Are there any challenges that people are going through right now that might hinder this innovation moving forward?
There’s always an issue of what exactly the tech is useful for, say immediately, in the next five years, in the next 30 years. Where this tech is going to be immediately useful is in short interactions where the dialogue is highly predictable. We’ve actually made a prototype that we demonstrated to the Transportation Security Agency showing how a system, a voice-driven avatar could help with the airport screening process. We were inspired to do that because one of our Deaf students nearly got arrested because of a communication problem between herself and a security agent.

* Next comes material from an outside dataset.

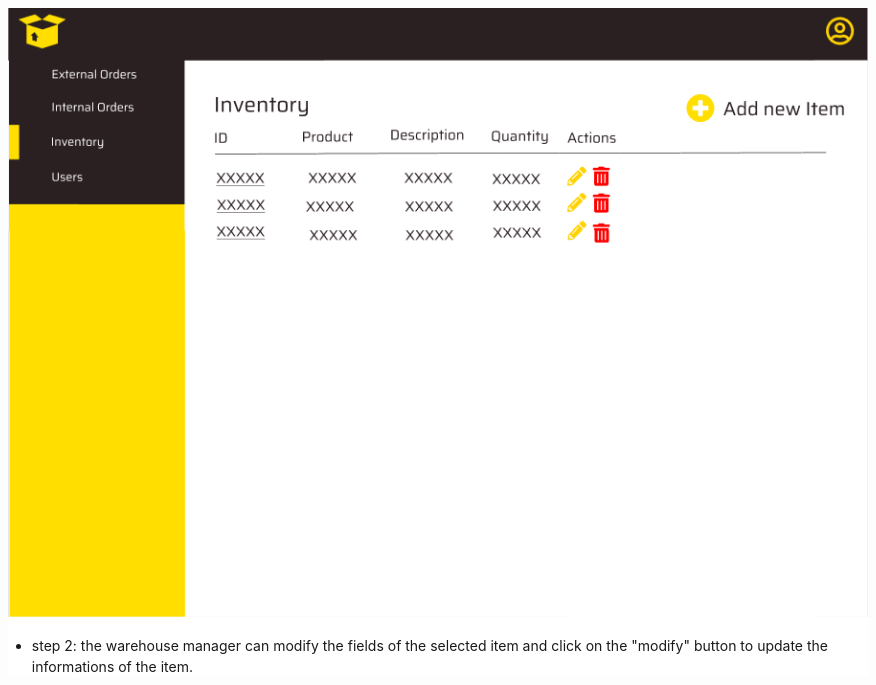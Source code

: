 ![](src/GUI/10handleInternalInventory/2modifyItem/s1.png)

- step 2: the warehouse manager can modify the fields of the selected item and click on the "modify" button to update the informations of the item.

Those everyday activities, the ones which we carry out maybe five, ten times per day without even think about it. Think about what it’s like to do the same thing in a language you don’t know. Then that’s where this would have immediate benefit. Ultimately in terms of a completely automated system, that’s way off in the future. Certified interpreters of ASL have nothing to worry about from us.
So your robot is not taking any jobs.
What we’re doing is we’re providing accessibility where there never has been [accessiblity] and there is no way at the present time, given the resources, for something that short of a time, you can’t hire an interpreter for a three to four minute conversation.
Your background is in Human Computer Interaction, but it iddnt’ start off in accessibility. What has it been like to move into this territory and what impact has it had on your view of technology?
It’s such an enabling device. When I was working in HCI and user experience in general, my mind was focused on the hearing world. But I’ve learned so much from my Deaf students, from Deaf colleagues, from Deaf teachers. I went back to school, my students were utterly delighted to see their teacher sweating it out, having to take a midterm [in sign language]. It’s amazing the different creative ways people can use tech. I ‘m always eagerly anticipating what will be around the next corner.